### SUPPLIED DATA
* * * * * * *

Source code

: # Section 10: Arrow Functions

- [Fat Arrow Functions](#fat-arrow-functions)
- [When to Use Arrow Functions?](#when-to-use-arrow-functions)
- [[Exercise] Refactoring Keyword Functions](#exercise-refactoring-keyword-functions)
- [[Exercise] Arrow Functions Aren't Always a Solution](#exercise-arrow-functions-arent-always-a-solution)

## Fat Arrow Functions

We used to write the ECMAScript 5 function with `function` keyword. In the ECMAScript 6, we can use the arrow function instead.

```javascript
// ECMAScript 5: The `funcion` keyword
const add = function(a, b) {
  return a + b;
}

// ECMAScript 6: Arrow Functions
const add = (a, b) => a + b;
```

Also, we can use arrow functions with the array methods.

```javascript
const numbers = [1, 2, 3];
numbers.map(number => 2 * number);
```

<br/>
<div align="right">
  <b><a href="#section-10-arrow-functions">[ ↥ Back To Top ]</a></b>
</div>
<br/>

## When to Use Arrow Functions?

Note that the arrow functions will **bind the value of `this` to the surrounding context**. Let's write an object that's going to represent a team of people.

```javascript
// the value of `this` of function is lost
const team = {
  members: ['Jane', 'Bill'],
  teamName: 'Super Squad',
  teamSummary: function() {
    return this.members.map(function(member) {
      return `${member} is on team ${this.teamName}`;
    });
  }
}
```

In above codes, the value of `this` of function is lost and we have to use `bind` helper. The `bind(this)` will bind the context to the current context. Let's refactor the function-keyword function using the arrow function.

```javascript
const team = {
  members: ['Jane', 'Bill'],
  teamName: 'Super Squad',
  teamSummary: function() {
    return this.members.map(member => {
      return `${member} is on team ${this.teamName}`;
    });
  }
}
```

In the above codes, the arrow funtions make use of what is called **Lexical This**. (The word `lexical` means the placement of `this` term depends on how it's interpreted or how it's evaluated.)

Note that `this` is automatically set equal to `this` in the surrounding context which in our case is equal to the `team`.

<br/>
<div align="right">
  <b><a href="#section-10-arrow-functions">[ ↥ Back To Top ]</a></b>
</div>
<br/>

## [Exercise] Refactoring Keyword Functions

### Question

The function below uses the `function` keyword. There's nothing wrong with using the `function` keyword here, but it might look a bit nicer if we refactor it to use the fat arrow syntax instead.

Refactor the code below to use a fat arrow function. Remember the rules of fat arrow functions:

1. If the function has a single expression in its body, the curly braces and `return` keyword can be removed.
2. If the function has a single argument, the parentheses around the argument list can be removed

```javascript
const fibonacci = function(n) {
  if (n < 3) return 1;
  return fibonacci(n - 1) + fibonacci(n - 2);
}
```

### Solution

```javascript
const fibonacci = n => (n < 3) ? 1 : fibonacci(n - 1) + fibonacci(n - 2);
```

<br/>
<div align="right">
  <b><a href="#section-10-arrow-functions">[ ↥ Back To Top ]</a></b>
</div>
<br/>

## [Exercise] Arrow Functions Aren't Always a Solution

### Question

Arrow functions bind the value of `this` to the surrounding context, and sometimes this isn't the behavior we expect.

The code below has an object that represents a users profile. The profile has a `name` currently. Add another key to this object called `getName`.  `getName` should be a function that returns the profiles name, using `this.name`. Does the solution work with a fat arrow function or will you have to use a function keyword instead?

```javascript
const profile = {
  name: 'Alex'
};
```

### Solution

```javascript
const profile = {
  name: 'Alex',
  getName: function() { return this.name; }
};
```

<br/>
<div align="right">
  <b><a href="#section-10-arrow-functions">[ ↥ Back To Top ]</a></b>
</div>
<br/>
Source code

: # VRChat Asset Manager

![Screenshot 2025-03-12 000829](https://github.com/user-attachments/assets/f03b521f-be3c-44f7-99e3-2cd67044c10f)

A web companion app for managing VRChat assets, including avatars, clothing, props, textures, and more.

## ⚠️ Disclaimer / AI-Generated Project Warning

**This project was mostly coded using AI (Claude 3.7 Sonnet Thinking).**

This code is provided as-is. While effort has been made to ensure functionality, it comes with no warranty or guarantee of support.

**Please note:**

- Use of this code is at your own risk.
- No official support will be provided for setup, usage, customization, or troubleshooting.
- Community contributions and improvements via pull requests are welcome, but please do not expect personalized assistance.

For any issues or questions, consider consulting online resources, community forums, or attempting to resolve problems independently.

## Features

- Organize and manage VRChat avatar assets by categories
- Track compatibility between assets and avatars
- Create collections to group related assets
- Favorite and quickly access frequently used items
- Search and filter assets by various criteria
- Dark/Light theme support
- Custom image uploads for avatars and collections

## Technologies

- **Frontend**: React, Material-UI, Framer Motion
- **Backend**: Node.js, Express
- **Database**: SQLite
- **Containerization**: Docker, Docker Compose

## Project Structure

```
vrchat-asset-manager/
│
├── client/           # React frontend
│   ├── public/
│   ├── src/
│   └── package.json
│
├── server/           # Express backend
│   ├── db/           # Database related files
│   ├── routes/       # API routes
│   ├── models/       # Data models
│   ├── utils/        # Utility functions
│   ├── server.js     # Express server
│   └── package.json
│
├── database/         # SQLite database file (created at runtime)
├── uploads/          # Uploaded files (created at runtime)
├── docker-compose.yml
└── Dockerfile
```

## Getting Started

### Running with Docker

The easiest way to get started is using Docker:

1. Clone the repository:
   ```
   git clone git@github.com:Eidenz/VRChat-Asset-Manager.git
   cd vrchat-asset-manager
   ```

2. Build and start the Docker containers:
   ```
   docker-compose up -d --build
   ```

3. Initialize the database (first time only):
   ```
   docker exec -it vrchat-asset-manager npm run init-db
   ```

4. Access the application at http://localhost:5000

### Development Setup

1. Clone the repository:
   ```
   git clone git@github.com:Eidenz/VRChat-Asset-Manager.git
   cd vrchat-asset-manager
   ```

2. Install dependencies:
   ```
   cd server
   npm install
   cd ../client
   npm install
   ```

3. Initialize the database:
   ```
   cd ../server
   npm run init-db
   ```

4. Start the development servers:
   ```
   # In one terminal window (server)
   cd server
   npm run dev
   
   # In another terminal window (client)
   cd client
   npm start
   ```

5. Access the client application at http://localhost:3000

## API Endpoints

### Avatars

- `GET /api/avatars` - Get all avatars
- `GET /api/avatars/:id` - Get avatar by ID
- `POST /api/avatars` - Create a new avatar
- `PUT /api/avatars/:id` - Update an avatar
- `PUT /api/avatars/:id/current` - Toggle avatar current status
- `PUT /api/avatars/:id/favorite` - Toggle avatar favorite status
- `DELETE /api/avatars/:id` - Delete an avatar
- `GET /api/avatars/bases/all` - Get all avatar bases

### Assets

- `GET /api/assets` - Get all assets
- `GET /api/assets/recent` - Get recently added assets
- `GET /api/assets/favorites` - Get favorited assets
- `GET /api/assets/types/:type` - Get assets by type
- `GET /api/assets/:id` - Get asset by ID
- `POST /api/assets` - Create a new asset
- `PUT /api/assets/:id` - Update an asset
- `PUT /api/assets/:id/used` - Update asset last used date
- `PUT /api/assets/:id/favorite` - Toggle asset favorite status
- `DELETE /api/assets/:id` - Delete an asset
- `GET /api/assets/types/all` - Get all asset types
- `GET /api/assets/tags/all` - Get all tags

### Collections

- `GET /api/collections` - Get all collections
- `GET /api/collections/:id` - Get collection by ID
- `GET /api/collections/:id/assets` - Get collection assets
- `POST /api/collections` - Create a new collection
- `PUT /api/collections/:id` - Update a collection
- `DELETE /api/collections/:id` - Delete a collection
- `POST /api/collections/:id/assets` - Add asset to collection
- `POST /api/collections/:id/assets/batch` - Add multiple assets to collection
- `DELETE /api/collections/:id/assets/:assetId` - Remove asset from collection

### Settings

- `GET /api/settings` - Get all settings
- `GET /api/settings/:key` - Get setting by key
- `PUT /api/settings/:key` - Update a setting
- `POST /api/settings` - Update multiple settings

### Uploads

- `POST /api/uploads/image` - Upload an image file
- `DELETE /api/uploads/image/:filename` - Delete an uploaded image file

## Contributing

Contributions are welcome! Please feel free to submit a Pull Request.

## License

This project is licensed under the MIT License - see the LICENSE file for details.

* * * * * * *

### TASK STATEMENT
From the line containing "Update a collection" to the final line of the entries, print every line exactly and nothing else.

### RESPONSE TO THIS TASK
- `PUT /api/collections/:id` - Update a collection
- `DELETE /api/collections/:id` - Delete a collection
- `POST /api/collections/:id/assets` - Add asset to collection
- `POST /api/collections/:id/assets/batch` - Add multiple assets to collection
- `DELETE /api/collections/:id/assets/:assetId` - Remove asset from collection

### Settings

- `GET /api/settings` - Get all settings
- `GET /api/settings/:key` - Get setting by key
- `PUT /api/settings/:key` - Update a setting
- `POST /api/settings` - Update multiple settings

### Uploads

- `POST /api/uploads/image` - Upload an image file
- `DELETE /api/uploads/image/:filename` - Delete an uploaded image file

## Contributing

Contributions are welcome! Please feel free to submit a Pull Request.

## License

This project is licensed under the MIT License - see the LICENSE file for details.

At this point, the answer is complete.